■ Your assignment: Reproduce exactly the lines of the listing from the one containing "We want the" to its final line, both included.

■ Data provided:
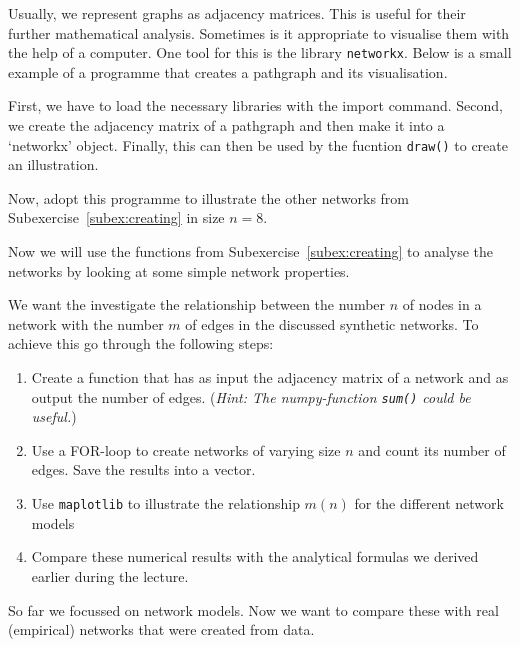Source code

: \exercise[%
  topic=Illustrate Graphs with Python
    ]


Usually, we represent graphs as adjacency matrices. This is useful for their further mathematical analysis. Sometimes is it appropriate to visualise them with the help of a computer. One tool for this is the library {\tt networkx}. Below is a small example of a programme that creates a pathgraph and its visualisation.



First, we have to load the necessary libraries with the {\sc import} command. Second, we create the adjacency matrix of a pathgraph and then make it into a `networkx' object. Finally, this can then be used by the fucntion {\tt draw()}  to create an illustration.

Now, adopt this programme to illustrate the other networks from Subexercise~\ref{subex:creating} in size $n=8$.

  \exercise[%
  topic=Investigating Graphs with Python
    ]
Now we will use the functions from Subexercise~\ref{subex:creating} to analyse the networks by looking at some simple network properties.

 \subexercise[%
  topic=Counting Edges,
    ]

We want the investigate the relationship between the number $n$ of nodes in a network with the number $m$ of edges in the discussed synthetic networks. To achieve this go through the following steps:


\begin{enumerate}
\item Create a function that has as input the adjacency matrix of a network and as output the number of edges. (\emph{Hint: The numpy-function {\tt sum()} could be useful.})
\item Use a FOR-loop to create networks of varying size $n$ and count its number of edges. Save the results into a vector.
\item  Use {\tt maplotlib} to illustrate the relationship $m(n)$ for the different network models
\item Compare these numerical results with the analytical formulas we derived earlier during the lecture.
\end{enumerate}




 \subexercise[%
  topic=Comparing Synthetic with Empiric Networks,
    ]


So far we focussed on network models. Now we want to compare these with real (empirical) networks that were created from data.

■ Response:
We want the investigate the relationship between the number $n$ of nodes in a network with the number $m$ of edges in the discussed synthetic networks. To achieve this go through the following steps:


\begin{enumerate}
\item Create a function that has as input the adjacency matrix of a network and as output the number of edges. (\emph{Hint: The numpy-function {\tt sum()} could be useful.})
\item Use a FOR-loop to create networks of varying size $n$ and count its number of edges. Save the results into a vector.
\item  Use {\tt maplotlib} to illustrate the relationship $m(n)$ for the different network models
\item Compare these numerical results with the analytical formulas we derived earlier during the lecture.
\end{enumerate}




 \subexercise[%
  topic=Comparing Synthetic with Empiric Networks,
    ]


So far we focussed on network models. Now we want to compare these with real (empirical) networks that were created from data.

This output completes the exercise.